Work item.
For the data that follows, report how many lines include the string "Comparing", and write the number alone.

━━━━━ Data shown

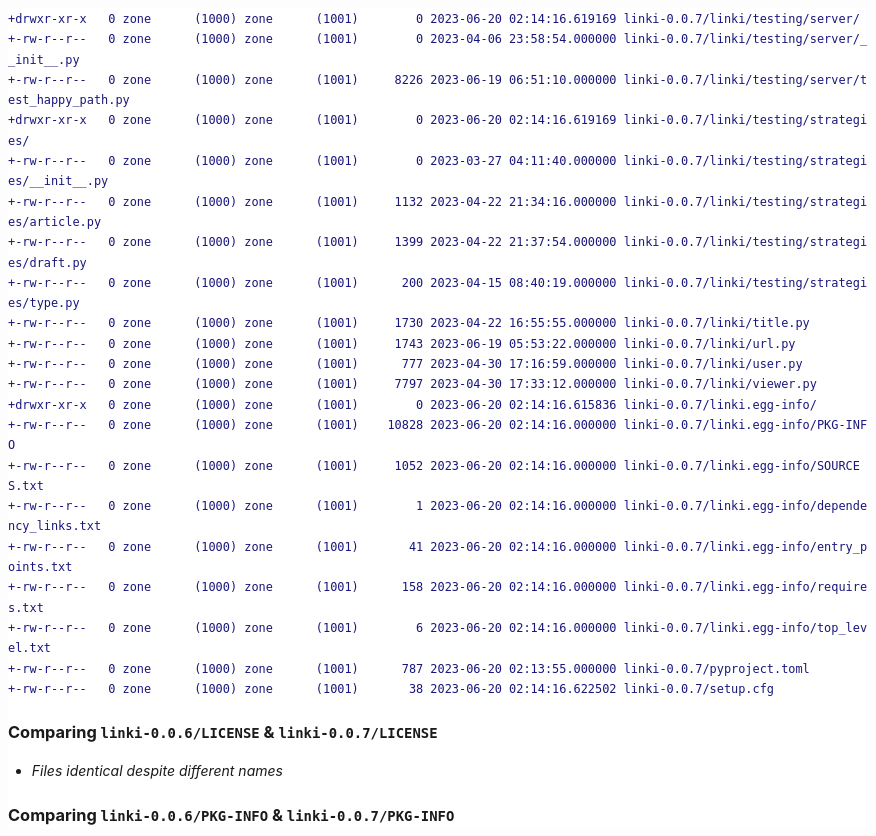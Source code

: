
 ```diff
+drwxr-xr-x   0 zone      (1000) zone      (1001)        0 2023-06-20 02:14:16.619169 linki-0.0.7/linki/testing/server/
+-rw-r--r--   0 zone      (1000) zone      (1001)        0 2023-04-06 23:58:54.000000 linki-0.0.7/linki/testing/server/__init__.py
+-rw-r--r--   0 zone      (1000) zone      (1001)     8226 2023-06-19 06:51:10.000000 linki-0.0.7/linki/testing/server/test_happy_path.py
+drwxr-xr-x   0 zone      (1000) zone      (1001)        0 2023-06-20 02:14:16.619169 linki-0.0.7/linki/testing/strategies/
+-rw-r--r--   0 zone      (1000) zone      (1001)        0 2023-03-27 04:11:40.000000 linki-0.0.7/linki/testing/strategies/__init__.py
+-rw-r--r--   0 zone      (1000) zone      (1001)     1132 2023-04-22 21:34:16.000000 linki-0.0.7/linki/testing/strategies/article.py
+-rw-r--r--   0 zone      (1000) zone      (1001)     1399 2023-04-22 21:37:54.000000 linki-0.0.7/linki/testing/strategies/draft.py
+-rw-r--r--   0 zone      (1000) zone      (1001)      200 2023-04-15 08:40:19.000000 linki-0.0.7/linki/testing/strategies/type.py
+-rw-r--r--   0 zone      (1000) zone      (1001)     1730 2023-04-22 16:55:55.000000 linki-0.0.7/linki/title.py
+-rw-r--r--   0 zone      (1000) zone      (1001)     1743 2023-06-19 05:53:22.000000 linki-0.0.7/linki/url.py
+-rw-r--r--   0 zone      (1000) zone      (1001)      777 2023-04-30 17:16:59.000000 linki-0.0.7/linki/user.py
+-rw-r--r--   0 zone      (1000) zone      (1001)     7797 2023-04-30 17:33:12.000000 linki-0.0.7/linki/viewer.py
+drwxr-xr-x   0 zone      (1000) zone      (1001)        0 2023-06-20 02:14:16.615836 linki-0.0.7/linki.egg-info/
+-rw-r--r--   0 zone      (1000) zone      (1001)    10828 2023-06-20 02:14:16.000000 linki-0.0.7/linki.egg-info/PKG-INFO
+-rw-r--r--   0 zone      (1000) zone      (1001)     1052 2023-06-20 02:14:16.000000 linki-0.0.7/linki.egg-info/SOURCES.txt
+-rw-r--r--   0 zone      (1000) zone      (1001)        1 2023-06-20 02:14:16.000000 linki-0.0.7/linki.egg-info/dependency_links.txt
+-rw-r--r--   0 zone      (1000) zone      (1001)       41 2023-06-20 02:14:16.000000 linki-0.0.7/linki.egg-info/entry_points.txt
+-rw-r--r--   0 zone      (1000) zone      (1001)      158 2023-06-20 02:14:16.000000 linki-0.0.7/linki.egg-info/requires.txt
+-rw-r--r--   0 zone      (1000) zone      (1001)        6 2023-06-20 02:14:16.000000 linki-0.0.7/linki.egg-info/top_level.txt
+-rw-r--r--   0 zone      (1000) zone      (1001)      787 2023-06-20 02:13:55.000000 linki-0.0.7/pyproject.toml
+-rw-r--r--   0 zone      (1000) zone      (1001)       38 2023-06-20 02:14:16.622502 linki-0.0.7/setup.cfg
```

### Comparing `linki-0.0.6/LICENSE` & `linki-0.0.7/LICENSE`

 * *Files identical despite different names*

### Comparing `linki-0.0.6/PKG-INFO` & `linki-0.0.7/PKG-INFO`
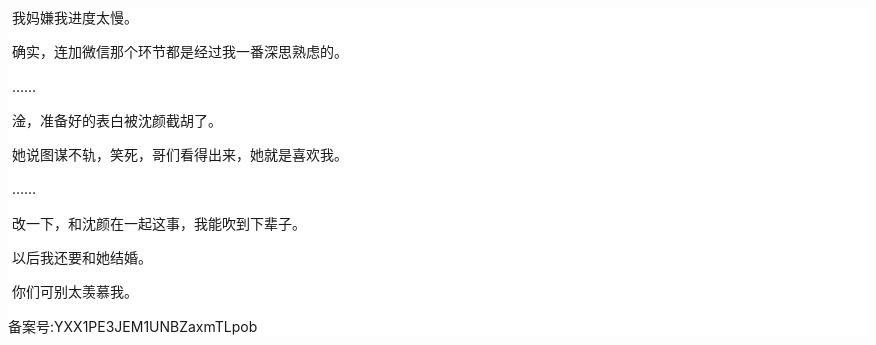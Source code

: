  我妈嫌我进度太慢。

 确实，连加微信那个环节都是经过我一番深思熟虑的。

 ……

 淦，准备好的表白被沈颜截胡了。

 她说图谋不轨，笑死，哥们看得出来，她就是喜欢我。

 …… 

 改一下，和沈颜在一起这事，我能吹到下辈子。

 以后我还要和她结婚。

 你们可别太羡慕我。

备案号:YXX1PE3JEM1UNBZaxmTLpob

━━━━━━━━━━

Exercise response.
2